For a moment, silence reigned in the room.

Ky said softly, “There’s some sign Khai served either or both Pharaoh, or just the one, if the names are simply confused, or the father and son. When Khai died, it’s said he erected a tomb for himself outside the walls of the Tomb of the Djinn so Irisi wouldn’t stand alone.”

Raissa laid her hand on the glass again, the mere thought of it wrenching her heart.

“Come, I’ll show you Khai’s statue,” Ky said.

They went down to the Hall of Statues and stopped before a great stone statue of a seated man with strong aristocratic features, high cheekbones, an aquiline nose and tawny skin, his hair dark and uncharacteristically wavy, his eyes dark as well.

There was an empty chair beside him, a crown of Isis carved on the back of the empty seat, something the statues they sold of him didn’t show.

It was heartbreaking in its uniqueness, that empty chair while all the others were paired or sat alone.

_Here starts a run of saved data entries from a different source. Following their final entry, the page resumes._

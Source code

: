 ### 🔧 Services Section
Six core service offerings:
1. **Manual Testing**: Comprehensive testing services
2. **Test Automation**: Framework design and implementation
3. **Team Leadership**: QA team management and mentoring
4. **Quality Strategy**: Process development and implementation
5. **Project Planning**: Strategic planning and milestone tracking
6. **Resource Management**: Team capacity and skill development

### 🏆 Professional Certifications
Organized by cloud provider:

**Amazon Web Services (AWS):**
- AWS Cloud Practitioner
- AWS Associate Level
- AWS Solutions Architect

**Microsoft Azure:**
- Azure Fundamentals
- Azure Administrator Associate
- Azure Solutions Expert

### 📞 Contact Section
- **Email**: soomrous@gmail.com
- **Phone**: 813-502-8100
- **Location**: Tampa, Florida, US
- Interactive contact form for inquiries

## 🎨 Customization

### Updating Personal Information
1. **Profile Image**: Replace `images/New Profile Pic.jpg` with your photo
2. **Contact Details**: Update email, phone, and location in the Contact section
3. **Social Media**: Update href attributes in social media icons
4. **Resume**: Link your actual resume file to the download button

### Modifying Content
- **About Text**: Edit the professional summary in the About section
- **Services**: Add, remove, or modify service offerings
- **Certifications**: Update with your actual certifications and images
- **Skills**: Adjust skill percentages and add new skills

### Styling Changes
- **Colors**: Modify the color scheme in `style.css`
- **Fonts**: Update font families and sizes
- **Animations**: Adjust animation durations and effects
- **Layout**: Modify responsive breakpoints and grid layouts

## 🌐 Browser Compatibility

“They really loved each other by all accounts,” Ky said. He envied them that. “He certainly loved her to make a statement like this. Imagine what it would be like to love someone with that much intensity and to have them love you as deeply…”

He let out a breath.

“Love doesn’t change, Ky, no matter the centuries, it’s still here,” Raissa said, gently, reaching to tap his chest with a finger. “Only how much you’re willing to give changes.”

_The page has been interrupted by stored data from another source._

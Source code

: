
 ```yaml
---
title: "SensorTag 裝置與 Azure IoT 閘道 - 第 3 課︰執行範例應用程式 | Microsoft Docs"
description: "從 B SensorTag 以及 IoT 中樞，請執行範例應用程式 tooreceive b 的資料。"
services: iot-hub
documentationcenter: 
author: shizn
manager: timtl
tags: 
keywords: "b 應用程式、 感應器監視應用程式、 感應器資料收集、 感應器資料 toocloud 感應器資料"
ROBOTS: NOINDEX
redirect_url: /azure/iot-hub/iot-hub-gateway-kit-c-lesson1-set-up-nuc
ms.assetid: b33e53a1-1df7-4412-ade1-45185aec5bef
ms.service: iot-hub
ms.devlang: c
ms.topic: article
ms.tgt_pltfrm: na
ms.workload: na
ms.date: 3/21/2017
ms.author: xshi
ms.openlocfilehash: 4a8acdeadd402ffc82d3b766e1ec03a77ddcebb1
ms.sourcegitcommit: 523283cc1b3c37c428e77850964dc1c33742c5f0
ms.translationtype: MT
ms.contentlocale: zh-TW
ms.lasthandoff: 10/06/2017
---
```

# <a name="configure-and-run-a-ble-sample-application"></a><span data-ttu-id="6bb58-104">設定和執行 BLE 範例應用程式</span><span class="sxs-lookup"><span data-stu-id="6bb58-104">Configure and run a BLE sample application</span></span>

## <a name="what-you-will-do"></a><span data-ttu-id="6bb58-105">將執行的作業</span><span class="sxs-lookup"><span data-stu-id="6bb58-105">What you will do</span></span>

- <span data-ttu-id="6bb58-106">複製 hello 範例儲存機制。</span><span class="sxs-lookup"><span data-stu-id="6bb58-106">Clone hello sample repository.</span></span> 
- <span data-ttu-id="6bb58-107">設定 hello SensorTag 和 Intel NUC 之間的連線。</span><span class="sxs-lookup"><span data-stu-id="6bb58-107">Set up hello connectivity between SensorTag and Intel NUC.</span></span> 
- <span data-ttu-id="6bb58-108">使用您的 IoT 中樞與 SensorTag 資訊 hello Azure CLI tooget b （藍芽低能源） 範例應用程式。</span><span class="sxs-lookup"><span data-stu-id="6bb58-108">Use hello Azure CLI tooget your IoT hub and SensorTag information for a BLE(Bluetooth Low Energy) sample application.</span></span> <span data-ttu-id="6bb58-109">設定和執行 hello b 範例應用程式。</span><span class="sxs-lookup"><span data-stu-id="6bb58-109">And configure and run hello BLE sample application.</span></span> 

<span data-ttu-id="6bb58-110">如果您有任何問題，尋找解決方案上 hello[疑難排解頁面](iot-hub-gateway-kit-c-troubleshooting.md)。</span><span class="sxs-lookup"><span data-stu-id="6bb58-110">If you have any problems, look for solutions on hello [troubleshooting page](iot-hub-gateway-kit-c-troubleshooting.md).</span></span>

For a long moment their eyes met.

An elegant voice, lightly accented, shattered the moment.

“There you are, Ky.”

Tareq.

They both turned, smiling, exchanging a quick look as the man hurried across the room toward them with his usual brisk enthusiasm.

“All right,” he said, “I’ve spoken to the authorities down there. Your finds from the dig are on their way but they suspect you have the papyri, although no one said anything overtly. They’ve agreed to let you come back on two conditions. One, that you wait a week to return to allow the hard feelings to settle and two, that you stay out at the dig site and not in the village.”

Ky let out a breath.

A week.

It was enough time for Zimmer to find the refuse site and plunder it of everything useful, but perhaps not―Ky had been careful.

All he could do now, though, was hope.

Staying out by the dig site wouldn’t be a problem, he’d done it on many, and the others had been on other digs.

Raissa, though? He glanced at her.

“Do you think I’ve never slept rough?” she asked, amused, lifting an eyebrow. “I’ve never been to a dig but I haven’t always slept in beds. I’ve spent plenty of nights under the stars. Unless you don’t need me anymore?”

There was a flash of something in her eyes, concern, dismay, although her pride allowed nothing to show on her face.